Turning Point

Before a special experience in eighth grade, clarinet playing was only a filler for the required music credit. Every other day, I'd pull out my instrument in the band room like I would pull out my calculator in math class, and try to play the right notes for the right lengths at the right time. The day before a band quiz, I would spend ten minutes rehearsing a passage so I'll receive a check plus like I would study for a history test. My private lesson teacher probably loathed our lessons as much as I did because she and I both knew that we had forty-five minutes of lecturing, and being lectured, about good practicing habits ahead of us.

Yes, this was before a very special experience in eighth grade - one that altered my perception of music and clarinet playing as a whole.

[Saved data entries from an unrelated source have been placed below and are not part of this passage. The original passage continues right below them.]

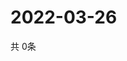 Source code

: # 2022-03-26
  共 0条

  <!-- BEGIN -->
  <!-- 最后更新时间Sat Mar 26 2022 08:07:43 GMT+0000 (Coordinated Universal Time) -->
  
  <!-- END -->
  
   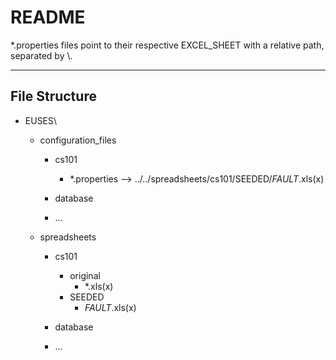 
# README


*.properties files point to their respective EXCEL_SHEET with a relative path, separated by \\. 

------------------
File Structure
------------------

- EUSES\
  - configuration_files
    - cs101
      - *.properties --> ../../spreadsheets/cs101/SEEDED/*FAULT*.xls(x)
      
    - database
    - ...
    
  - spreadsheets
    - cs101
      - original
        - *.xls(x)
      - SEEDED
        - *FAULT*.xls(x)
      
    - database
    - ...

After spending two months working with me on the same music and realizing that I cannot sound any better without practice, my teacher assigned me a new piece -- a clarinet sonata by Saint Saen. She also gave me a CD with Paul Meyer playing the same piece. I've never listened to any classical CDs before this one, and was as enthusiastic about listening to it as I was about practicing. However, I still popped it into my CD player one night when I had nothing better to do.

Wow.

That night was the first time music really appealed to me. I found myself melting in the cradling of the first movement, waving my arms insanely to the intense melody of the fourth and gasping at every unique harmony in between. The whole twenty minutes of the piece was an emotional journey that brought me from laughter to tears. And I loved it! The recording left a burning desire in me to recreate what I heard, and to move other people the same way this music has moved me. So I practiced my head off.

My teacher recalls the lesson that following week: "He strode into the room confidently and played everything correctly the first time through!" That was one of the greatest private lessons I ever had. Having gotten the mechanical obstacles out of the way, my teacher and I worked on real music - phrasing, interpretation, etc. And we played a whole movement through without stopping in the middle. For the first time, I felt the coherence and passion of a continuous piece of music. Coming out of MY instrument! The lesson went over time because we enjoyed rehearsing the sonata so much.

I've been practicing clarinet and performing regularly ever since then. The most satisfying moments would be during a performance, when I notice members of the audience swaying in their seats to my melody and breathing with my phrases. The ability to touch people's hearts has always been something I wished to possess, and I find it truly a thrilling sensation to guide my audience through the same emotional journey that I embarked on that night. Clarinet playing is a part of me now, and I have decided to pursue it as a career even though all of my relatives insinuate (very nicely, of course) that I will starve. I could easily say that the turning point in my life would be Saint Saen's clarinet sonata; it is what revealed to me the power of music and my own potential.